The discipline for operating partners is to be honest with their deal team partners about whether additional capital, financed by NAV borrowing, is genuinely going to produce the recovery the fund needs, or whether it is going to extend a problem that should be resolved through restructuring, write-down, or sale. The temptation to take additional capital and try harder is real. The cost of taking it and not delivering is real too, both for the LPs and for the operating partner's professional credibility.
A useful reframe is that NAV lending introduces a financial decision that operating partners should weigh in on rather than treat as exogenous. If the borrowing is funding capital that the operating partner does not believe will produce the required recovery, the right response is to push back at the fund level, not to take the capital and hope.
The Quiet Recalibration
The private equity industry is, quietly, in the middle of a recalibration around NAV lending. The early enthusiasm has met with more nuanced LP scrutiny. The underwriting standards of NAV lenders are tightening. The disclosure expectations are rising. The structural features of the facilities, including covenant packages and event of default triggers, are being negotiated more carefully.
Sponsors that anticipate this recalibration and adjust their use of the product proactively will be in a stronger position when the next fundraise comes around. Sponsors that continue to use the product as if the disclosure environment were not changing may find that LPs ask harder questions during diligence than they did during the previous fundraise.
NAV lending is not going away. It will, however, become a more carefully structured, more transparently disclosed, more deliberately sized product than it has been in some segments of the market. Sponsors who get ahead of this shift will have an advantage. Those who do not will face the recalibration on terms they did not choose.

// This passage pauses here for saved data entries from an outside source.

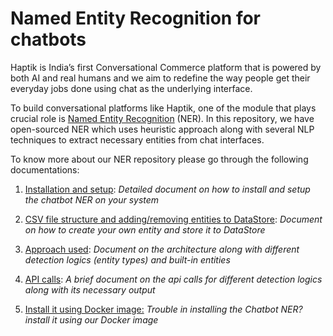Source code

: # Named Entity Recognition for chatbots
Haptik is India’s first Conversational Commerce platform that is powered by both AI and real humans and we aim to redefine the way people get their everyday jobs done using chat as the underlying interface. 

To build conversational platforms like Haptik, one of the module that plays crucial role is [Named Entity Recognition](https://en.wikipedia.org/wiki/Named-entity_recognition) (NER). In this repository, we have open-sourced NER which uses heuristic approach along with several NLP techniques to extract necessary entities from chat interfaces.

To know more about our NER repository please go through the following documentations:

1. [Installation and setup](docs/install.md): *Detailed document on how to install and setup the chatbot NER on your system*

2. [CSV file structure and adding/removing entities to DataStore](docs/adding_entities.md): *Document on how to create your own entity and store it to DataStore*

3. [Approach used](docs/approach.md): *Document on the architecture along with different detection logics (entity types) and built-in entities*

4. [API calls](docs/api_call.md): *A brief document on the api calls for different detection logics along with its necessary output*

5. [Install it using Docker image:](docs/docker.md) *Trouble in installing the Chatbot NER? install it using our Docker image* 

   ​

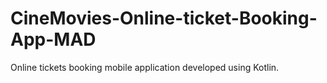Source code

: # CineMovies-Online-ticket-Booking-App-MAD
Online tickets booking mobile application developed using Kotlin.
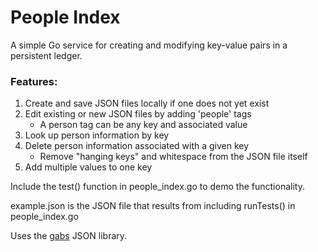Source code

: # People Index
A simple Go service for creating and modifying key-value pairs in a persistent ledger.

### Features:
  1) Create and save JSON files locally if one does not yet exist
  2) Edit existing or new JSON files by adding 'people' tags  
     - A person tag can be any key and associated value
  3) Look up person information by key
  4) Delete person information associated with a given key  
     - Remove "hanging keys" and whitespace from the JSON file itself
  5) Add multiple values to one key
  

Include the test() function in people_index.go to demo the functionality. 

example.json is the JSON file that results from including runTests() in people_index.go

Uses the <a href='https://github.com/Jeffail/gabs'>gabs</a> JSON library.    
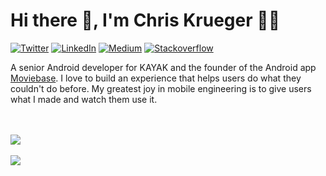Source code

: # Hi there 👋, I'm Chris Krueger 👨‍💻

[![Twitter](https://img.shields.io/badge/-chrisnkrueger-blue?style=flat&logo=Twitter&logoColor=white&link=https://twitter.com/chrisnkrueger/)](https://twitter.com/chrisnkrueger)
[![LinkedIn](https://img.shields.io/badge/-chrisnkrueger-blueviolet?style=flat&logo=Linkedin&logoColor=white&link=https://www.linkedin.com/in/chrisnkrueger/)](https://www.linkedin.com/in/chrisnkrueger)
[![Medium](https://img.shields.io/badge/-chrisnkrueger-black?style=flat&logo=Medium&logoColor=white&link=https://medium.com/@chrisnkrueger)](https://medium.com/@chrisnkrueger)
[![Stackoverflow](https://img.shields.io/badge/-chriskrueger-gray?style=flat&logo=stackoverflow&logoColor=orange&link=https://stackoverflow.com/users/9302272/chriskrueger)](https://stackoverflow.com/users/9302272/chriskrueger)

A senior Android developer for KAYAK and the founder of the Android app [Moviebase](https://github.com/MoviebaseApp). I love to build an experience that helps users do what they couldn't do before. My greatest joy in mobile engineering is to give users what I made and watch them use it.

<br>
<br>

<a href="https://github.com/chrisnkrueger">
<img align="center" src="https://github-readme-stats.vercel.app/api?username=chrisnkrueger&count_private=true&include_all_commits=true&show_icons=true&locale=en" /> 
</a> 

<br>
<br>

<a href="https://github.com/chrisnkrueger">
<img align="center" src="https://github-readme-stats.vercel.app/api/top-langs/?username=chrisnkrueger" />
</a>

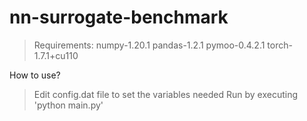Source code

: # nn-surrogate-benchmark

>Requirements:
>numpy-1.20.1
>pandas-1.2.1
>pymoo-0.4.2.1
>torch-1.7.1+cu110

How to use?
>Edit config.dat file to set the variables needed
>Run by executing 'python main.py'
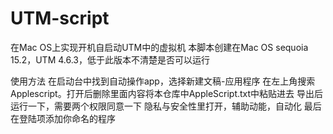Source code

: # UTM-script
在Mac OS上实现开机自启动UTM中的虚拟机
本脚本创建在Mac OS sequoia 15.2，UTM 4.6.3，低于此版本不清楚是否可以运行

使用方法
在启动台中找到自动操作app，选择新建文稿-应用程序
在左上角搜索Applescript。打开后删除里面内容将本仓库中AppleScript.txt中粘贴进去
导出后运行一下，需要两个权限同意一下
隐私与安全性里打开，辅助动能，自动化
最后在登陆项添加你命名的程序
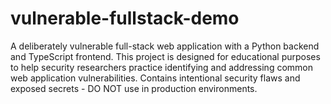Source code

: # vulnerable-fullstack-demo
A deliberately vulnerable full-stack web application with a Python backend and TypeScript frontend.
This project is designed for educational purposes to help security researchers practice identifying and addressing common web application vulnerabilities. Contains intentional security flaws and exposed secrets - DO NOT use in production environments.

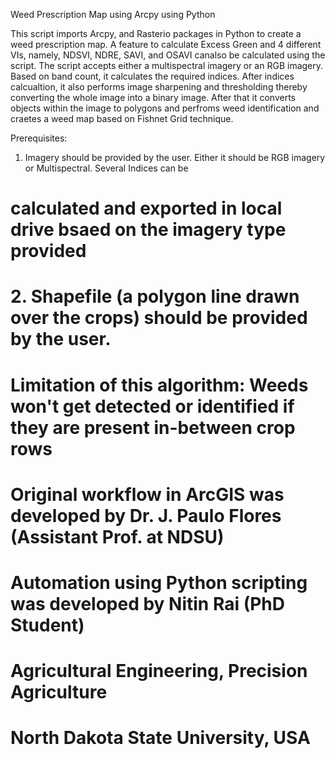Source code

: Weed Prescription Map using Arcpy using Python

This script imports Arcpy, and Rasterio packages in Python to create a weed prescription map. A feature to calculate Excess Green and 4 different VIs, namely, NDSVI, NDRE, SAVI, and OSAVI canalso be calculated using the script. The script accepts either a multispectral imagery or an RGB imagery. Based on band count, it calculates the required indices. After indices calcualtion, it also performs image sharpening and thresholding thereby converting the whole image into a binary image. After that it converts objects within the image to polygons and perfroms weed identification and craetes a weed map based on Fishnet Grid technique.

Prerequisites: 
1. Imagery should be provided by the user. Either it should be RGB imagery or Multispectral. Several Indices can be 
# calculated and exported in local drive bsaed on the imagery type provided
# 2. Shapefile (a polygon line drawn over the crops) should be provided by the user.
# Limitation of this algorithm: Weeds won't get detected or identified if they are present in-between crop rows
# Original workflow in ArcGIS was developed by Dr. J. Paulo Flores (Assistant Prof. at NDSU)
# Automation using Python scripting was developed by Nitin Rai (PhD Student)
# Agricultural Engineering, Precision Agriculture
# North Dakota State University, USA
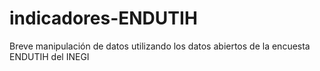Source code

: # indicadores-ENDUTIH
Breve manipulación de datos utilizando los datos abiertos de la encuesta ENDUTIH del INEGI
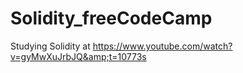 # Solidity_freeCodeCamp
Studying Solidity at https://www.youtube.com/watch?v=gyMwXuJrbJQ&amp;t=10773s
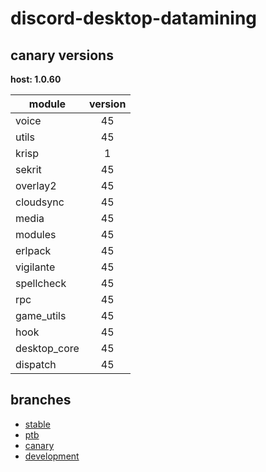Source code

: # discord-desktop-datamining

## canary versions

**host: 1.0.60**

| module | version |
| ------ | :-----: |
| voice | 45 |
| utils | 45 |
| krisp | 1 |
| sekrit | 45 |
| overlay2 | 45 |
| cloudsync | 45 |
| media | 45 |
| modules | 45 |
| erlpack | 45 |
| vigilante | 45 |
| spellcheck | 45 |
| rpc | 45 |
| game_utils | 45 |
| hook | 45 |
| desktop_core | 45 |
| dispatch | 45 |

## branches

- [stable](https://github.com/OpenAsar/discord-desktop-datamining/tree/stable)
- [ptb](https://github.com/OpenAsar/discord-desktop-datamining/tree/ptb)
- [canary](https://github.com/OpenAsar/discord-desktop-datamining/tree/canary)
- [development](https://github.com/OpenAsar/discord-desktop-datamining/tree/development)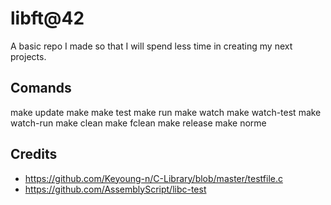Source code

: # libft@42

A basic repo I made so that I will spend less time in creating my next projects.

## Comands

make update
make
make test
make run
make watch
make watch-test
make watch-run
make clean
make fclean
make release
make norme

## Credits
- https://github.com/Keyoung-n/C-Library/blob/master/testfile.c
- https://github.com/AssemblyScript/libc-test

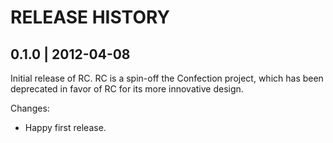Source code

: # RELEASE HISTORY

## 0.1.0 | 2012-04-08

Initial release of RC. RC is a spin-off the Confection project,
which has been deprecated in favor of RC for its more innovative
design.

Changes:

* Happy first release.


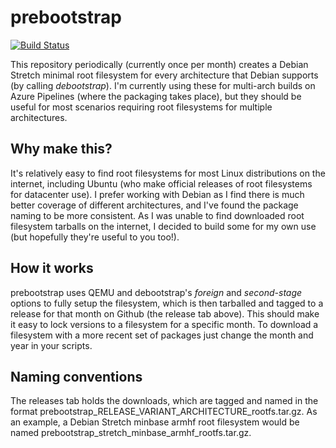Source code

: # prebootstrap
[![Build Status](https://dev.azure.com/headmelted/headmelted_on_github/_apis/build/status/headmelted.prebootstrap)](https://dev.azure.com/headmelted/headmelted_on_github/_build/latest?definitionId=8)

This repository periodically (currently once per month) creates a Debian Stretch minimal root filesystem for every architecture that Debian supports (by calling *debootstrap*). I'm currently using these for multi-arch builds on Azure Pipelines (where the packaging takes place), but they should be useful for most scenarios requiring root filesystems for multiple architectures.

## Why make this?
It's relatively easy to find root filesystems for most Linux distributions on the internet, including Ubuntu (who make official releases of root filesystems for datacenter use).  I prefer working with Debian as I find there is much better coverage of different architectures, and I've found the package naming to be more consistent.  As I was unable to find downloaded root filesystem tarballs on the internet, I decided to build some for my own use (but hopefully they're useful to you too!).

## How it works
prebootstrap uses QEMU and debootstrap's *foreign* and *second-stage* options to fully setup the filesystem, which is then tarballed and tagged to a release for that month on Github (the release tab above).  This should make it easy to lock versions to a filesystem for a specific month.  To download a filesystem with a more recent set of packages just change the month and year in your scripts.

## Naming conventions
The releases tab holds the downloads, which are tagged and named in the format prebootstrap_RELEASE_VARIANT_ARCHITECTURE_rootfs.tar.gz. As an example, a Debian Stretch minbase armhf root filesystem would be named prebootstrap_stretch_minbase_armhf_rootfs.tar.gz.
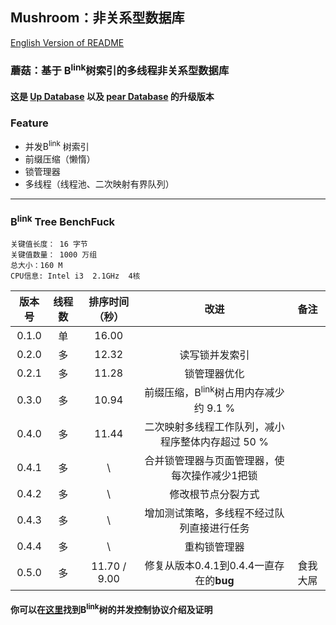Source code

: ## Mushroom：非关系型数据库
[English Version of README](./README.en.md)

### 蘑菇：基于 B<sup>link</sup>树索引的多线程非关系型数据库

#### 这是 [Up Database](http://www.github.com/UncP/Up_Database) 以及 [pear Database](http://www.github.com/UncP/pear) 的升级版本

### Feature
+ 并发B<sup>link</sup> 树索引
+ 前缀压缩（懒惰）
+ 锁管理器
+ 多线程（线程池、二次映射有界队列）

******

### B<sup>link</sup> Tree BenchFuck
`关键值长度： 16 字节`  
`关键值数量： 1000 万组`  
`总大小：160 M`  
`CPU信息: Intel i3  2.1GHz  4核`

| 版本号 | 线程数 | 排序时间（秒）|           改进             |        备注    |
|:------:|:-------:|:-----------:|:---------------------------:|:--------------:|
| 0.1.0  |  单  |    16.00    |||
| 0.2.0  |  多  |    12.32    |         读写锁并发索引          ||
| 0.2.1  |  多  |    11.28    |         锁管理器优化            ||
| 0.3.0  |  多  |    10.94    |前缀压缩，B<sup>link</sup>树占用内存减少约 9.1 %||
| 0.4.0  |  多  |    11.44    |二次映射多线程工作队列，减小程序整体内存超过 50 %||
| 0.4.1  |  多  |       \     |合并锁管理器与页面管理器，使每次操作减少1把锁||
| 0.4.2  |  多  |       \     |修改根节点分裂方式||
| 0.4.3  |  多  |       \     |增加测试策略，多线程不经过队列直接进行任务||
| 0.4.4  |  多  |       \     |重构锁管理器||
| 0.5.0  |  多  | 11.70 / 9.00|修复从版本0.4.1到0.4.4一直存在的**bug**|食我大屌|


#### 你可以在[这里](https://zhuanlan.zhihu.com/p/24800198)找到B<sup>link</sup>树的并发控制协议介绍及证明
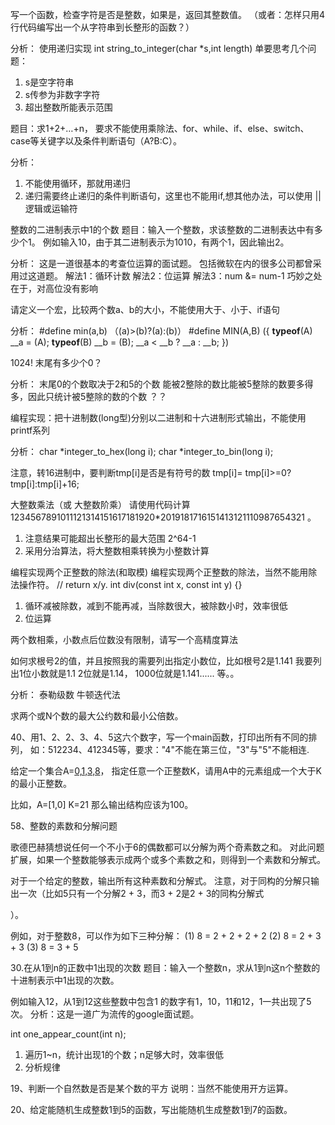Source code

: 

写一个函数，检查字符是否是整数，如果是，返回其整数值。
（或者：怎样只用4行代码编写出一个从字符串到长整形的函数？）

分析：
使用递归实现
int string_to_integer(char *s,int length)
单要思考几个问题：
1. s是空字符串
2. s传参为非数字字符
3. 超出整数所能表示范围




题目：求1+2+…+n，
要求不能使用乘除法、for、while、if、else、switch、case等关键字以及条件判断语句（A?B:C）。

分析：
1. 不能使用循环，那就用递归
2. 递归需要终止递归的条件判断语句，这里也不能用if,想其他办法，可以使用 || 逻辑或运输符




整数的二进制表示中1的个数
题目：输入一个整数，求该整数的二进制表达中有多少个1。
例如输入10，由于其二进制表示为1010，有两个1，因此输出2。

分析：
这是一道很基本的考查位运算的面试题。
包括微软在内的很多公司都曾采用过这道题。
解法1：循环计数 
解法2：位运算
解法3：num &= num-1  巧妙之处在于，对高位没有影响





请定义一个宏，比较两个数a、b的大小，不能使用大于、小于、if语句

分析：
#define min(a,b) （(a)>(b)?(a):(b)）
#define MIN(A,B) ({ __typeof__(A) __a = (A); __typeof__(B) __b = (B); __a < __b ? __a : __b; })




1024! 末尾有多少个0？

分析：
末尾0的个数取决于2和5的个数
能被2整除的数比能被5整除的数要多得多，因此只统计被5整除的数的个数
？？



编程实现：把十进制数(long型)分别以二进制和十六进制形式输出，不能使用printf系列

分析：
char *integer_to_hex(long i);
char *integer_to_bin(long i);

注意，转16进制中，要判断tmp[i]是否是有符号的数
tmp[i]= tmp[i]>=0?tmp[i]:tmp[i]+16;



大整数乘法（或 大整数阶乘）
请使用代码计算1234567891011121314151617181920*2019181716151413121110987654321 。

1. 注意结果可能超出长整形的最大范围 2^64-1
2. 采用分治算法，将大整数相乘转换为小整数计算




编程实现两个正整数的除法(和取模)
编程实现两个正整数的除法，当然不能用除法操作符。
// return x/y.
int div(const int x, const int y) 
{}

1. 循环减被除数，减到不能再减，当除数很大，被除数小时，效率很低
2. 位运算




两个数相乘，小数点后位数没有限制，请写一个高精度算法






如何求根号2的值，并且按照我的需要列出指定小数位，比如根号2是1.141 我要列出1位小数就是1.1 2位就是1.14， 1000位就是1.141...... 等。。

分析：
泰勒级数
牛顿迭代法



求两个或N个数的最大公约数和最小公倍数。






40、用1、2、2、3、4、5这六个数字，写一个main函数，打印出所有不同的排列，
如：512234、412345等，要求："4"不能在第三位，"3"与"5"不能相连.







给定一个集合A=[0,1,3,8](该集合中的元素都是在0，9之间的数字，但未必全部包含)，
指定任意一个正整数K，请用A中的元素组成一个大于K的最小正整数。

比如，A=[1,0] K=21 那么输出结构应该为100。




58、整数的素数和分解问题

歌德巴赫猜想说任何一个不小于6的偶数都可以分解为两个奇素数之和。
对此问题扩展，如果一个整数能够表示成两个或多个素数之和，则得到一个素数和分解式。

对于一个给定的整数，输出所有这种素数和分解式。
注意，对于同构的分解只输出一次（比如5只有一个分解2 + 3，而3 + 2是2 + 3的同构分解式

）。

例如，对于整数8，可以作为如下三种分解：
(1) 8 = 2 + 2 + 2 + 2
(2) 8 = 2 + 3 + 3
(3) 8 = 3 + 5





30.在从1到n的正数中1出现的次数
题目：输入一个整数n，求从1到n这n个整数的十进制表示中1出现的次数。

例如输入12，从1到12这些整数中包含1 的数字有1，10，11和12，1一共出现了5次。
分析：这是一道广为流传的google面试题。

int one_appear_count(int n);
1. 遍历1~n，统计出现1的个数；n足够大时，效率很低
2. 分析规律





19、判断一个自然数是否是某个数的平方
说明：当然不能使用开方运算。



20、给定能随机生成整数1到5的函数，写出能随机生成整数1到7的函数。













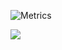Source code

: ![Metrics](https://metrics.lecoq.io/loberhauser?template=classic&repositories=100&repositories.batch=100&isocalendar=1&languages=1&isocalendar.duration=half-year&languages.limit=8&languages.sections=most-used&languages.colors=github&languages.threshold=0%25&languages.indepth=false&languages.recent.load=300&languages.recent.days=14&config.timezone=Europe%2FRome)

![](https://www.codewars.com/users/loberhauser/badges/small)
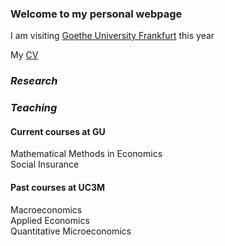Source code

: ### Welcome to my personal webpage
I am visiting [Goethe University Frankfurt](http://www.uni-frankfurt.de) this year

My [CV](ilianareggio/ilianareggio.github.io/IlianaReggio_CV_Feb2019.pdf)

### **_Research_**


### **_Teaching_**
#### Current courses at GU  
Mathematical Methods in Economics  
Social Insurance  

#### Past courses at UC3M  
Macroeconomics  
Applied Economics  
Quantitative Microeconomics
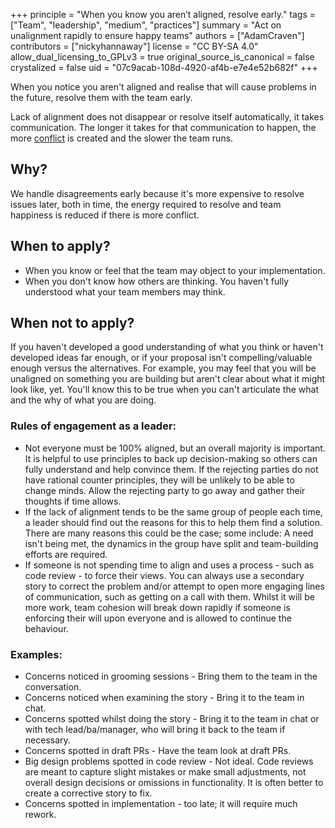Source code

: +++
principle = "When you know you aren’t aligned, resolve early."
tags = ["Team", "leadership", "medium", "practices"]
summary = "Act on unalignment rapidly to ensure happy teams"
authors = ["AdamCraven"]
contributors = ["nickyhannaway"]
license = "CC BY-SA 4.0"
allow_dual_licensing_to_GPLv3 = true
original_source_is_canonical = false
crystalized = false
uid = "07c9acab-108d-4920-af4b-e7e4e52b682f"
+++

When you notice you aren't aligned and realise that will cause problems in the future, resolve them with the team early.

Lack of alignment does not disappear or resolve itself automatically, it takes communication. The longer it takes for that communication to happen, the more [conflict](https://principles.dev/behavioral-interactions-teams/#conflict) is created and the slower the team runs.

## Why?

We handle disagreements early because it's more expensive to resolve issues later, both in time, the energy required to resolve and team happiness is reduced if there is more conflict.

## When to apply?

* When you know or feel that the team may object to your implementation.
* When you don't know how others are thinking. You haven't fully understood what your team members may think.

## When not to apply?

If you haven't developed a good understanding of what you think or haven't developed ideas far enough, or if your proposal isn't compelling/valuable enough versus the alternatives. For example, you may feel that you will be unaligned on something you are building but aren't clear about what it might look like, yet. You'll know this to be true when you can't articulate the what and the why of what you are doing.

### Rules of engagement as a leader:

* Not everyone must be 100% aligned, but an overall majority is important. It is helpful to use principles to back up decision-making so others can fully understand and help convince them. If the rejecting parties do not have rational counter principles, they will be unlikely to be able to change minds. Allow the rejecting party to go away and gather their thoughts if time allows.
* If the lack of alignment tends to be the same group of people each time, a leader should find out the reasons for this to help them find a solution. There are many reasons this could be the case; some include: A need isn't being met, the dynamics in the group have split and team-building efforts are required.
* If someone is not spending time to align and uses a process - such as code review - to force their views. You can always use a secondary story to correct the problem and/or attempt to open more engaging lines of communication, such as getting on a call with them. Whilst it will be more work, team cohesion will break down rapidly if someone is enforcing their will upon everyone and is allowed to continue the behaviour.


### Examples:

* Concerns noticed in grooming sessions - Bring them to the team in the conversation.
* Concerns noticed when examining the story - Bring it to the team in chat.
* Concerns spotted whilst doing the story - Bring it to the team in chat or with tech lead/ba/manager, who will bring it back to the team if necessary.
* Concerns spotted in draft PRs - Have the team look at draft PRs.
* Big design problems spotted in code review - Not ideal. Code reviews are meant to capture slight mistakes or make small adjustments, not overall design decisions or omissions in functionality. It is often better to create a corrective story to fix.
* Concerns spotted in implementation - too late; it will require much rework.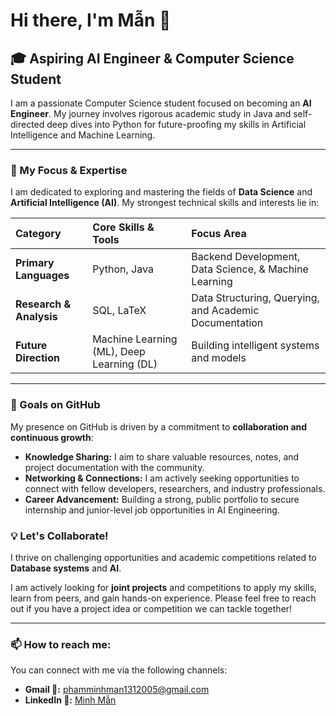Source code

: # Hi there, I'm Mẫn 👋

## 🎓 Aspiring AI Engineer & Computer Science Student

I am a passionate Computer Science student focused on becoming an **AI Engineer**. My journey involves rigorous academic study in Java and self-directed deep dives into Python for future-proofing my skills in Artificial Intelligence and Machine Learning.

---

### 🌱 My Focus & Expertise

I am dedicated to exploring and mastering the fields of **Data Science** and **Artificial Intelligence (AI)**. My strongest technical skills and interests lie in:

| Category | Core Skills & Tools | Focus Area |
| :--- | :--- | :--- |
| **Primary Languages** | Python, Java | Backend Development, Data Science, & Machine Learning |
| **Research & Analysis** | SQL, LaTeX | Data Structuring, Querying, and Academic Documentation |
| **Future Direction** | Machine Learning (ML), Deep Learning (DL) | Building intelligent systems and models |

---
### 🚀 Goals on GitHub

My presence on GitHub is driven by a commitment to **collaboration and continuous growth**:

* **Knowledge Sharing:** I aim to share valuable resources, notes, and project documentation with the community.
* **Networking & Connections:** I am actively seeking opportunities to connect with fellow developers, researchers, and industry professionals.
* **Career Advancement:** Building a strong, public portfolio to secure internship and junior-level job opportunities in AI Engineering.

### 💡 Let's Collaborate!

I thrive on challenging opportunities and academic competitions related to **Database systems** and **AI**.

I am actively looking for **joint projects** and competitions to apply my skills, learn from peers, and gain hands-on experience. Please feel free to reach out if you have a project idea or competition we can tackle together!

---

### 📫 How to reach me:

You can connect with me via the following channels:

* **Gmail 📧:** [phamminhman1312005@gmail.com](mailto:phamminhman1312005@gmail.com)
* **LinkedIn 💬:** [Minh Mẫn](https://www.linkedin.com/in/minh-m%E1%BA%ABn-47b493311/)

The product, in the end, is a tool. Like any tool, it is useful in the hands of disciplined operators and dangerous in the hands of those using it to defer hard decisions. The next eighteen months will reveal which sponsors fall into which category. The LPs are paying attention.
About the VCI Institute
The VCI Institute is a nonprofit dedicated to building practical capability and shared standards for value creation in private equity. The Institute publishes operator-grade frameworks, runs training programs for emerging operating partners and CFOs, and operates a value creation simulator at vci.institute/simulator that lets sponsors and management teams stress test their value creation plans before committing capital. To learn more, visit vciinstitute.com.
© 2026 VCI Institute. All rights reserved. No part of this article may be reproduced or transmitted in any form without prior written permission of the VCI Institute.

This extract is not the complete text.